The Minneapolis Wi-Fi network, which for more than two years has been delayed by technical issues, weather problems and signal-blocking leaves, has run into another barrier: the Minneapolis Park and Recreation Board.
The board refused Wednesday to allow Wi-Fi antennas to be put on park land around city lakes and the Mississippi River pending further study. That leaves the citywide wireless Internet access network -- which the city has agreed to pay $1.3 million a year to use -- stuck at 82 percent completion.
What's the problem? The city and US Internet of Minnetonka, the builder of the network, didn't follow the letter of the law, said Tom Nordyke, president of the Park Board.
The board "did not learn until a couple of weeks ago there was a plan do Wi-Fi installations in the park system at all," he said. US Internet "mistakenly started installing poles and radios [on Park Board land] without permits."
Lynn Willenbring, the city's chief information officer, said that the city information technology staff and the Park Board staff had discussed the Wi-Fi network but that her staff had not briefed the commissioners.
"It's not accurate to say there was no discussion, but we could have done a better job," Willenbring said.
"We're kind of at an impasse," said Kurt Lange, US Internet's vice president of operations and customer service. "If the Park and Recreation Board turns us down, people who live around the city lakes will not have the opportunity to get city Wi-Fi access."
Nordyke said the board's reluctance to take action on the Wi-Fi network request was also based on historical considerations.
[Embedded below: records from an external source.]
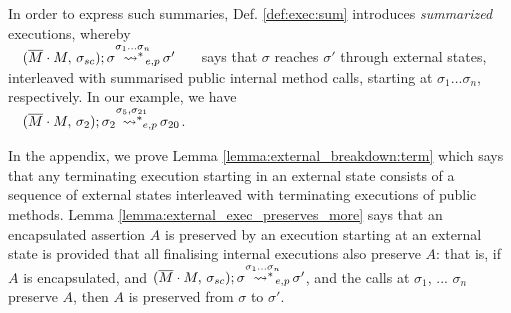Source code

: \noindent 
In order to express such summaries, Def. \ref{def:exec:sum} introduces \emph{summarized} executions, whereby\\ 
$\strut \ \ \  \WithExtPub {\Mtwo\cdot M} {\sigma\bd}  {\sigma}  {\sigma'} {\sigma_1...\sigma_n}$  \ \  \ says that $\sigma$ reaches $\sigma'$ through 
external states, interleaved with summarised public internal method calls, starting at ${\sigma_1...\sigma_n}$, respectively.
In our example, we have\\
 $\strut \ \ \  \WithExtPub {\Mtwo\cdot M} {\sigma_2}  {\sigma_{2}}   {\sigma_{20}}  {\sigma_5,\sigma_{21}}$.


\vspace{.1cm}

In the appendix, we prove 
Lemma \ref{lemma:external_breakdown:term} which says that any terminating execution
 starting in an external state  consists of a  sequence of  external states interleaved with terminating executions
of public methods.
Lemma  \ref{lemma:external_exec_preserves_more} says that an encapsulated assertion $A$  is preserved by an execution
starting at an external state is provided that all finalising internal executions  %
also preserve $A$: that is, if $A$ is encapsulated, 
 and $\WithExtPub {\Mtwo\cdot M} {\sigma\bd}  {\sigma}  {\sigma'} {\sigma_1...\sigma_n}$, and 
 the calls at  $\sigma_1$, ... $\sigma_n$ preserve $A$,  then $A$ is preserved from $\sigma$ to $\sigma'$.  
% 
  


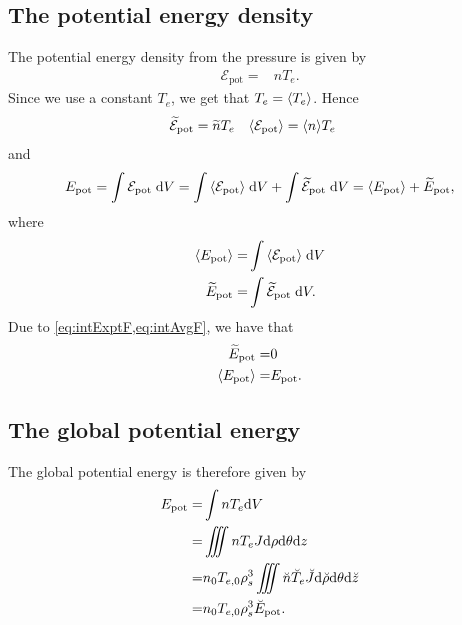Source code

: \subsection{The potential energy density}
The potential energy density from the pressure is given by%
%
\begin{align*}
    \mathcal{E}_{\text{pot}} =& nT_e.
\end{align*}
%
Since we use a constant $T_e$, we get that $T_e=\langle{T_e}\rangle$.
Hence
%
\begin{align*}
    &\widetilde{ \mathcal{E}}_{\text{pot}} = \widetilde{ n}T_e&
    &\langle{\mathcal{E}_{\text{pot}}}\rangle = \langle{n}\rangle T_e&
\end{align*}
%
and
%
\begin{align*}
    E_{\text{pot}}
    = \int {\mathcal{E}_{\text{pot}}} \; \text{d} {V}
    = \int {\langle{\mathcal{E}_{\text{pot}}}\rangle} \; \text{d} {V} + \int {\widetilde{ \mathcal{E}}_{\text{pot}}} \; \text{d} {V}
    = \langle{E_{\text{pot}}}\rangle + \widetilde{ E}_{\text{pot}},
\end{align*}
%
where
%
\begin{align*}
    \langle{E_{\text{pot}}}\rangle =& \int {\langle{\mathcal{E}_{\text{pot}}}\rangle} \; \text{d} {V}\\
    \widetilde{ E}_{\text{pot}} =& \int {\widetilde{ \mathcal{E}}_{\text{pot}}} \; \text{d} {V}.
\end{align*}
%
Due to \cref{eq:intExptF,eq:intAvgF}, we have that
%
\begin{align*}
    \widetilde{ E}_{\text{pot}} =& 0\\
    \langle{E_{\text{pot}}}\rangle =& E_{\text{pot}}.
\end{align*}

\subsection{The global potential energy}
%
The global potential energy is therefore given by
%
\begin{align*}
    E_{\text{pot}}
    =& \int nT_e \text{d} V
    \\
    =& \iiint nT_e J \text{d}\rho \text{d}\theta \text{d} z
    \\
    =& n_0T_{e,0}\rho_s^3\iiint \breve{n}\breve{T}_e \breve{J} \text{d}\breve{\rho} \text{d}\theta \text{d} \breve{z}
    \\
    =& n_0T_{e,0}\rho_s^3\breve{E}_{\text{pot}}.
\end{align*}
The poles and radios would be erected on what are known as the "Grand Rounds," the roads and paths that link the park system. That's an area in which the state historical society and neighborhood groups bordering the parkland have a strong interest, and neither were consulted, he said.
"I have no problem with Wi-Fi, but in order to make it work they have to do installation on what is basically one of the city's greatest historical assets," he said. "I asked that we do two things: have meetings with the city, Park Board and neighborhood groups, and separately meet with the State Historic Preservation Office."
The Wi-Fi issue won't be taken up again until the Park and Recreation Board meets in early January, he said. Any decision by the board can be overruled by the mayor.
"The mayor is interested in making this happen," Nordyke said. "But I think the mayor also wants to make sure he is respectful of the Park Board."
Willenbring said she did not expect the mayor to take any action while her department and the Park Board work out an agreement.